Hal tersebut seperti tertuang dalam Keputusan Menteri Lingkungan Hidup dan Kehutanan Republik Indonesia Nomor: SK.196/MENLHK/SETJEN/KUM.1/3/2023 tentang Data dan Informasi Kegiatan Usaha yang Telah Terbangun di Dalam Kawasan Hutan yang Tidak Memiliki Perizinan di Bidang Kehutanan Tahap XI.
Dari SK yang ditetapkan 7 Maret 2023 dan ditandatangani Menteri Lingkungan Hidup dan Kehutanan Republik Indonesia Siti Nurbaya itu tercantum 890 perusahaan pelanggar kawasan hutan yang tersebar mulai dari pulau Sumatra, Jawa, Kalimatan, Sulawesi, Maluku, hingga Papua.
Baca juga:
Satgas PKH Tertibkan Tambang Bermasalah di Babel dan Sulteng, Kalsel Kapan? (Part 3)
Mereka beroperasi di kawasan hutan produksi (HP), hutan produksi tetap (HPT), hutan produksi terbatas (HPT), hutan produksi yang dapat dikonversi (HPK), dan hutan lindung (HL) tanpa izin kehutanan.
Dari dokumen tersebut, sedikitnya 36 perusahaan tambang ilegal beroperasi di Kalsel. Salah satunya adalah PT Bhumi Rantau Energi (BRE), perusahaan batubara yang beroperasi di Tapin dengan luasan lahan tanpa izin sekitar 20.2 Ha.
Lalu, dalam SK Nomor748 Tahun 2024 yang diterbitkan kementerian yang sama pada 19 Juni 2024, PT BRE juga disebut menyalahi aturan operasi di lahan seluas 1,01 Ha.
Dari kedua SK tersebu, PT BRE diduga menyalahi aturan Pasal 110 B UU Nomor 18 Tahun 2013 tentang Pencegahan dan Pemberantasan Perusakan Hutan, yang kemudian diubah dengan UU Cipta Karya Pasal 37 Angka 20.
Baca juga:
Presiden Prabowo Perintahkan Para Menteri Perkuat Penegakan Hukum Tindak Tambang Ilegal (part 4)
Pasal tersebut menyebutkan kegiatan di kawasan hutan tanpa perizinan berusaha, dikenai sanksi administratif, berupa: a. penghentian sementara kegiatan usaha, b. pembayaran denda administratif; dan/atau c. paksaan Pemerintah.
Namun, dari kedua SK tersebut hingga berita ini ditulis belum ada pengurusan terkait sanksi apapun. PT BRE tidak sendirian, masih ada 35 perusahaan lainnya yang juga berpraktik sama.
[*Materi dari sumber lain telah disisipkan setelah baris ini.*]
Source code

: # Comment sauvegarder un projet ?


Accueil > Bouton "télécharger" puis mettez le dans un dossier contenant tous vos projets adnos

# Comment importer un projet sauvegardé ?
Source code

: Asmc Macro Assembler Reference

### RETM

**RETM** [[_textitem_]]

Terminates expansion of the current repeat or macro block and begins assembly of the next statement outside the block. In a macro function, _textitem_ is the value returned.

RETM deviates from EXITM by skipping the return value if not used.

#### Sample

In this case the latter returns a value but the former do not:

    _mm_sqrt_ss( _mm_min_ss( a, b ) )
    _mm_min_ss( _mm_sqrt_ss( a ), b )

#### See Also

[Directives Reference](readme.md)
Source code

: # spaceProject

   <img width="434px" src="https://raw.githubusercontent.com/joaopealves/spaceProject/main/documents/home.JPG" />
Mereka antara lain:
PT Bahari Cakrawala Sebuku, PT Bangun Banua Persada Kalimantan, PT Pelsart Tambang Kencana, PT Pancareka Utama Enaineerina, CV Selagai Jaya, PD Baramarta, PT Energi Batubara Lestari, PT Jorong Barutama Greston, PT Dutadharma Utama, PT Ikatrio Sentosa, PT Satui Terminal Umum, CV Rizki Dinda, PT Borneo Tala Utama, PT Amanah Anugerah Adi Mulia.
Baca juga:
Satgas PKH Diminta Tindak 36 Perusahaan Tambang Ilegal di Kalsel (part 5)
Kemudian, PT Prafa Coal Mining, PT Transcoal Minergy, PT Surya Sakti Darma Kencana, PT Akbar Mitra Jaya, PT Wahana Baratama Minina, PT Bara Pramulya Abadi, PT Persada Berau Jaya Sakti, PT Astri Mining Resources.
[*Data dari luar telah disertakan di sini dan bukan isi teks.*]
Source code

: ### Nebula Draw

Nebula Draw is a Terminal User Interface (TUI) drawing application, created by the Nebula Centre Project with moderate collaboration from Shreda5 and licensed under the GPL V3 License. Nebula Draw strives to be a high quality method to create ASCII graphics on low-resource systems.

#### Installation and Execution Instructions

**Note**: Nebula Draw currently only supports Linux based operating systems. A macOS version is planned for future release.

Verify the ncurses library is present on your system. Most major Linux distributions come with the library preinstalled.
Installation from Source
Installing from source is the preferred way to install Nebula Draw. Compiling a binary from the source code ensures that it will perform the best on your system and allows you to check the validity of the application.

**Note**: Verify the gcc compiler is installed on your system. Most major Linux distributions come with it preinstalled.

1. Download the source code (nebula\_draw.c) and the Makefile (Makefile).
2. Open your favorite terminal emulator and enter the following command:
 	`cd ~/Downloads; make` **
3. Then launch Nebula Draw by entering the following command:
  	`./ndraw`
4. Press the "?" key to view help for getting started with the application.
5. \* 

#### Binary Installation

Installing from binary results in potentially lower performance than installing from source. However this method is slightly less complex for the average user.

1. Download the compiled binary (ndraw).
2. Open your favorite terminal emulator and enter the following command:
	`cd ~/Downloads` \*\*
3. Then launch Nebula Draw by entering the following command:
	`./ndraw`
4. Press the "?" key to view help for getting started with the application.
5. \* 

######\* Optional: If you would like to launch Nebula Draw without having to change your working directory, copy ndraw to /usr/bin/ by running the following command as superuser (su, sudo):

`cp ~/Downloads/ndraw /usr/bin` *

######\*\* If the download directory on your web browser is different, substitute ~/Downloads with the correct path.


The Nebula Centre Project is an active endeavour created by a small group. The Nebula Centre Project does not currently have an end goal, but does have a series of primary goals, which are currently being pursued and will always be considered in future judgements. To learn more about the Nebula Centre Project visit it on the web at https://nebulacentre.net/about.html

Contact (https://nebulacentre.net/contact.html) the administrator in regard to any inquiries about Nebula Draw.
Serta, PT Saraba Kawa, CV Latanza, PT Dharma Energi Indonesia, CV Borneo Anugerah Mandiri, PT Tanjung Alam Jaya, PT Megah Mulia Persada Jaya, PT Dua Sahabat Jaya, PT Sebuku Iron Lateritic Ores, PT Yiwan Mining, KUD Gajah Mada, CV Berkat Usaha Karya, PT Tunas Inti Abadi, dan PT Angsana Jaya Energi.
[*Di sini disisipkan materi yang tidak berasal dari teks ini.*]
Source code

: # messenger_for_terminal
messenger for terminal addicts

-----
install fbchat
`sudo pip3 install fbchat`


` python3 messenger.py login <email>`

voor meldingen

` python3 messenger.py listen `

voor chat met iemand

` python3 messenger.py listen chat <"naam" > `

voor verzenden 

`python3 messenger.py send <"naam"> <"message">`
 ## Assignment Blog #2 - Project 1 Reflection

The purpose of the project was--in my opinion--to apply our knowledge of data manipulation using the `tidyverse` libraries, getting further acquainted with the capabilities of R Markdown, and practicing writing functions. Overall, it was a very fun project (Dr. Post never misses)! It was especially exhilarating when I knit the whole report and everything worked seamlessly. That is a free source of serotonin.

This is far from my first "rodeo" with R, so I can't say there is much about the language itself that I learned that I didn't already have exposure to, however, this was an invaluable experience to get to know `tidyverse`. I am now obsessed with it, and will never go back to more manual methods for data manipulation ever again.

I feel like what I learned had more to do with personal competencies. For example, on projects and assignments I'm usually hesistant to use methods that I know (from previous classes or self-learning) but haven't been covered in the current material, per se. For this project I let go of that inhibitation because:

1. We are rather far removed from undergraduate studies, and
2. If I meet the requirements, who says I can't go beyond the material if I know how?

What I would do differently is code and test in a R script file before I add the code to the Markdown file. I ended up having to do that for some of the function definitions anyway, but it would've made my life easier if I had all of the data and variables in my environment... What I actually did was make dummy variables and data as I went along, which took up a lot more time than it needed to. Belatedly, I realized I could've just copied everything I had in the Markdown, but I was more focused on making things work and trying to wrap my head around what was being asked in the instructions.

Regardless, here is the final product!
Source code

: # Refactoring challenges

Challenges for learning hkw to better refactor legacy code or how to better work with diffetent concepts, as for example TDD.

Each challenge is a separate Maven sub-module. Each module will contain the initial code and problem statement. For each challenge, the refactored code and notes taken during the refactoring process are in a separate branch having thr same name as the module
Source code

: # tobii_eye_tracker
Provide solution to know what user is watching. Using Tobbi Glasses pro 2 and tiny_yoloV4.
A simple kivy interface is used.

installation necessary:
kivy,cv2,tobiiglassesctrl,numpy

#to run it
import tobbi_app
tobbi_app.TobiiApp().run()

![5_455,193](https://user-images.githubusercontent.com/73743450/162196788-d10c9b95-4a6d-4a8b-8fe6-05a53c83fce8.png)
Penegakan Hukum yang Menyeluruh dan Tanpa Bulu
Menurut Fahmy, Pemerintah perlu mengambil langkah yang lebih tegas, menyeluruh, tanpa pandang bulu. Bahkan, ia mengusulkan perlunya pengerahan pasukan khusus karena kuatnya jaringan pendukung di balik praktik tersebut.
Ia menyebut, jika penertiban benar-benar dilakukan secara konsisten, maka dampaknya akan signifikan. “Kalau memang langgar hukum harus ditindak secara pidana,” ujarnya.
Fahmy menyampaikan, perusahaan tambang ilegal harus ditutup dan, bila perlu, asetnya disita agar menimbulkan efek jera. Tanpa langkah tegas dan menyeluruh, ia mengingatkan, bencana ekologis hanya tinggal menunggu giliran berpindah dari satu wilayah ke wilayah lain di Indonesia.
“Tanpa itu, maka bencana ekologi sewaktu-waktu akan datang tinggal menunggu giliran saja,” pungkasnya.